JOHN NORMAN ELLIS, Plaintiff and Appellant, v. A. A. PIERCE, as Director, etc., Defendant and Respondent.

(Superior Court of Alameda County, No. 666987-0, Demetrios P. Agretelis, Judge.)

(Opinion by King, J., with Low, P. J., and Haning, J., concurring.)


Ed Kuwatch for Plaintiff and Appellant.

Daniel E. Lungren, Attorney General, N. Eugene Hill, Assistant Attorney General, Jose R. Guerrero and Landra E. Rosenthal, Deputy Attorneys General, for Defendant and Respondent.



In this case we hold that the right to be free from double jeopardy is not violated when the Department of Motor Vehicles (DMV) suspends a driver's license for refusal to take a blood-alcohol test, even though the licensee was convicted of driving under the influence and received a 48-hour "refusal enhancement" for the same conduct. John Norman Ellis appeals from a judgment denying his petition for writ of mandamus. We affirm.

On January 28, 1990, Ellis was arrested on suspicion of drunk driving and refused to submit to a chemical test of his blood-alcohol content. On January 30 he was charged with driving under the influence (Veh. Code, § 23152, subd. (a)) and a refusal enhancement (Veh. Code, §§ 23157, 23159). On February 8, the DMV suspended his driver's license for six months for refusal to take a chemical test (Veh. Code, § 13353). The suspension was stayed pending a requested hearing.

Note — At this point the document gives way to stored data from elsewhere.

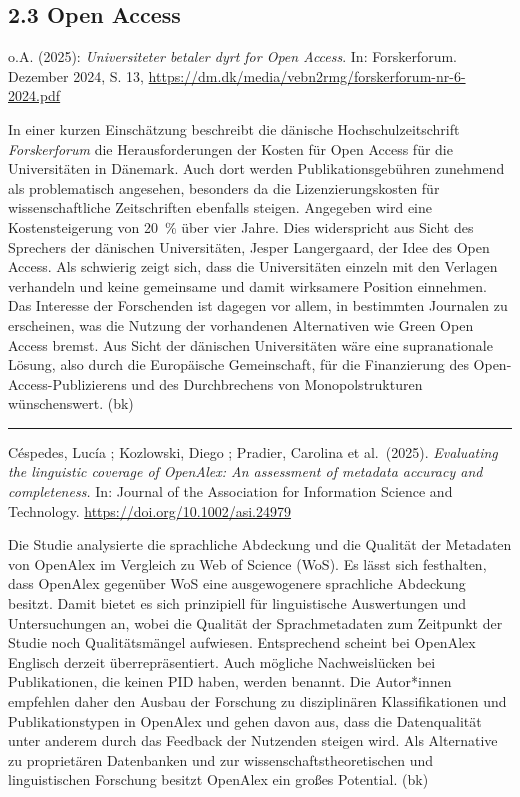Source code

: \documentclass[a4paper,
fontsize=11pt,
oneside,
numbers=noperiodatend,
parskip=half-,
bibliography=totoc,
final
]{scrartcl}
\begin{document}
\subsection{2.3 Open Access}\label{open-access}

o.A. (2025): \emph{Universiteter betaler dyrt for Open Access}. In:
Forskerforum. Dezember 2024, S. 13,
\url{https://dm.dk/media/vebn2rmg/forskerforum-nr-6-2024.pdf}

In einer kurzen Einschätzung beschreibt die dänische
Hochschulzeitschrift \emph{Forskerforum} die Herausforderungen der
Kosten für Open Access für die Universitäten in Dänemark. Auch dort
werden Publikationsgebühren zunehmend als problematisch angesehen,
besonders da die Lizenzierungskosten für wissenschaftliche Zeitschriften
ebenfalls steigen. Angegeben wird eine Kostensteigerung von 20~\% über
vier Jahre. Dies widerspricht aus Sicht des Sprechers der dänischen
Universitäten, Jesper Langergaard, der Idee des Open Access. Als
schwierig zeigt sich, dass die Universitäten einzeln mit den Verlagen
verhandeln und keine gemeinsame und damit wirksamere Position einnehmen.
Das Interesse der Forschenden ist dagegen vor allem, in bestimmten
Journalen zu erscheinen, was die Nutzung der vorhandenen Alternativen
wie Green Open Access bremst. Aus Sicht der dänischen Universitäten wäre
eine supranationale Lösung, also durch die Europäische Gemeinschaft, für
die Finanzierung des Open-Access-Publizierens und des Durchbrechens von
Monopolstrukturen wünschenswert. (bk)

\begin{center}\rule{0.5\linewidth}{0.5pt}\end{center}

Céspedes, Lucía ; Kozlowski, Diego ; Pradier, Carolina et al.~(2025).
\emph{Evaluating the linguistic coverage of OpenAlex: An assessment of
metadata accuracy and completeness.} In: Journal of the Association for
Information Science and Technology.
\url{https://doi.org/10.1002/asi.24979}

Die Studie analysierte die sprachliche Abdeckung und die Qualität der
Metadaten von OpenAlex im Vergleich zu Web of Science (WoS). Es lässt
sich festhalten, dass OpenAlex gegenüber WoS eine ausgewogenere
sprachliche Abdeckung besitzt. Damit bietet es sich prinzipiell für
linguistische Auswertungen und Untersuchungen an, wobei die Qualität der
Sprachmetadaten zum Zeitpunkt der Studie noch Qualitätsmängel aufwiesen.
Entsprechend scheint bei OpenAlex Englisch derzeit überrepräsentiert.
Auch mögliche Nachweislücken bei Publikationen, die keinen PID haben,
werden benannt. Die Autor*innen empfehlen daher den Ausbau der Forschung
zu disziplinären Klassifikationen und Publikationstypen in OpenAlex und
gehen davon aus, dass die Datenqualität unter anderem durch das Feedback
der Nutzenden steigen wird. Als Alternative zu proprietären Datenbanken
und zur wissenschaftstheoretischen und linguistischen Forschung besitzt
OpenAlex ein großes Potential. (bk)
\end{document}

At the April 5 hearing Ellis argued that proceedings to suspend his driving privilege for the same conduct alleged in the previously filed criminal complaint violated the constitutional prohibition against double punishment. On the same day he pleaded guilty to the drunk-driving charge and admitted the refusal allegation. His county jail/work program sentence included 48 hours of incarceration for the refusal enhancement (Veh. Code, § 23159, subd. (a)(2)). On May 24, the DMV vacated the stay and reinstated Ellis's six-month license suspension. Ellis then requested either a reopening of the hearing to take further evidence (Veh. Code, § 14106) or administrative review of the hearing officer's decision (Veh. Code, § 14105.5). The latter was granted and the suspension upheld. [230 Cal. App. 3d 1560]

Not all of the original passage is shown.